In 2006, AMP Capital Shopping Centres commenced management of the centre.

Construction of the Stage 4 development commenced in April 2007 and was completed in November of the same year. This project consisted of a further extension of the Woolworths supermarket, and a second travelator at the western entrance leading to the undercover car park and Shell Express Service Station, increasing the centre's GLA to 22,800 sqm.

Construction commenced on the Stage 5 development in January 2013 to increase the centre GLA to 39,000 sqm through the addition of Target, approximately 50 new speciality stores and a new three level car park across a two-year program.

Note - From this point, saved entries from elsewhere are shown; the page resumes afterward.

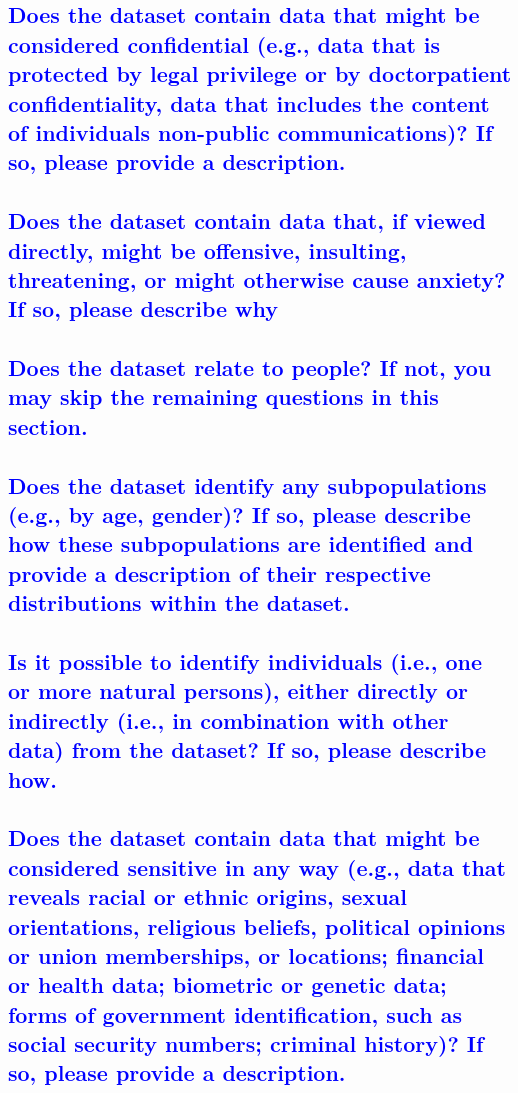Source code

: \documentclass[letterpaper, 10 pt, conference]{ieeeconf}  %
\begin{document}
\textcolor{blue}{\subsection{Does the dataset contain data that might be considered confidential
(e.g., data that is protected by legal privilege or by doctorpatient confidentiality, data that includes the content of individuals non-public
communications)? If so, please provide a description.}}
\lipsum[1]

\textcolor{blue}{\subsection{Does the dataset contain data that, if viewed directly, might be offensive, insulting, threatening, or might otherwise cause anxiety? If so,
please describe why}}
\lipsum[1]

\textcolor{blue}{\subsection{Does the dataset relate to people? If not, you may skip the remaining
questions in this section.}}
\lipsum[1]

\textcolor{blue}{\subsection{Does the dataset identify any subpopulations (e.g., by age, gender)?
If so, please describe how these subpopulations are identified and provide
a description of their respective distributions within the dataset.}}
\lipsum[1]

\textcolor{blue}{\subsection{Is it possible to identify individuals (i.e., one or more natural persons), either directly or indirectly (i.e., in combination with other
data) from the dataset? If so, please describe how.}}
\lipsum[1]

\textcolor{blue}{\subsection{Does the dataset contain data that might be considered sensitive in
any way (e.g., data that reveals racial or ethnic origins, sexual orientations, religious beliefs, political opinions or union memberships, or
locations; financial or health data; biometric or genetic data; forms of
government identification, such as social security numbers; criminal
history)? If so, please provide a description.}}
\lipsum[1]
\end{document}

The redevelopment was completed in two stages in 2014 – Stage 1 opened on 20 March 2014 and Stage 2 opened on 6 November 2014.

After 6 years, in October 2020, Target closed down and was shortly replaced temporarily by a second Kmart store, however, this was until August 2021.

==Architectural features==
The architectural design of the redevelopment was informed by both its history and surroundings. Themes from the original pre-developed shopping centre were refreshed, with the replication of motifs from the artificial environment at the nearby Mindarie Marina. The colour palette is light and clean, with a focus on blue hues and shades of white, with measured use of natural and tactile materials. The redevelopment won the Commercial Architecture prize at the Australian Institute of Architects (WA chapter) awards in 2015.